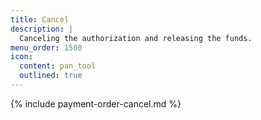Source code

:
 ```yaml
---
title: Cancel
description: |
  Canceling the authorization and releasing the funds.
menu_order: 1500
icon:
  content: pan_tool
  outlined: true
---
```


{% include payment-order-cancel.md %}
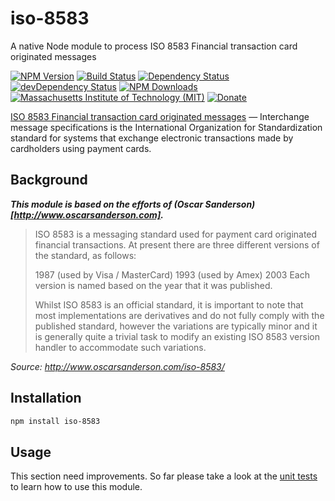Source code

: # iso-8583
A native Node module to process ISO 8583 Financial transaction card originated messages

[![NPM Version](http://img.shields.io/npm/v/iso-8583.svg)](https://www.npmjs.org/package/iso-8583)
[![Build Status](https://travis-ci.org/s-a/iso-8583.svg)](https://travis-ci.org/s-a/iso-8583)
[![Dependency Status](https://david-dm.org/s-a/iso-8583.svg)](https://david-dm.org/s-a/iso-8583)
[![devDependency Status](https://david-dm.org/s-a/iso-8583/dev-status.svg)](https://david-dm.org/s-a/iso-8583#info=devDependencies)
[![NPM Downloads](https://img.shields.io/npm/dm/iso-8583.svg)](https://www.npmjs.org/package/iso-8583)
[![Massachusetts Institute of Technology (MIT)](https://s-a.github.io/license/img/mit.svg)](/LICENSE.md#mit)
[![Donate](http://s-a.github.io/donate/donate.svg)](http://s-a.github.io/donate/)


[ISO 8583 Financial transaction card originated messages](https://en.wikipedia.org/wiki/ISO_8583) — Interchange message specifications is the International Organization for Standardization standard for systems that exchange electronic transactions made by cardholders using payment cards. 

## Background
***This module is based on the efforts of (Oscar Sanderson)[http://www.oscarsanderson.com].***

> ISO 8583 is a messaging standard used for payment card originated financial transactions. At present there are three different versions of the standard, as follows:
> 
> 1987 (used by Visa / MasterCard)
> 1993 (used by Amex)
> 2003
> Each version is named based on the year that it was published.
> 
> Whilst ISO 8583 is an official standard, it is important to note that most implementations are derivatives and do not fully comply with the published standard, however the variations are typically minor and it is generally quite a trivial task to modify an existing ISO 8583 version handler to accommodate such variations.

*Source: http://www.oscarsanderson.com/iso-8583/*


## Installation
```bash
npm install iso-8583
```

## Usage
This section need improvements. So far please take a look at the [unit tests](/test) to learn how to use this module.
==*==
**What is needed**. Only lines holding the string "This" are wanted; gather each one from the entries above.

**Exercise output**.
***This module is based on the efforts of (Oscar Sanderson)[http://www.oscarsanderson.com].***
This section need improvements. So far please take a look at the [unit tests](/test) to learn how to use this module.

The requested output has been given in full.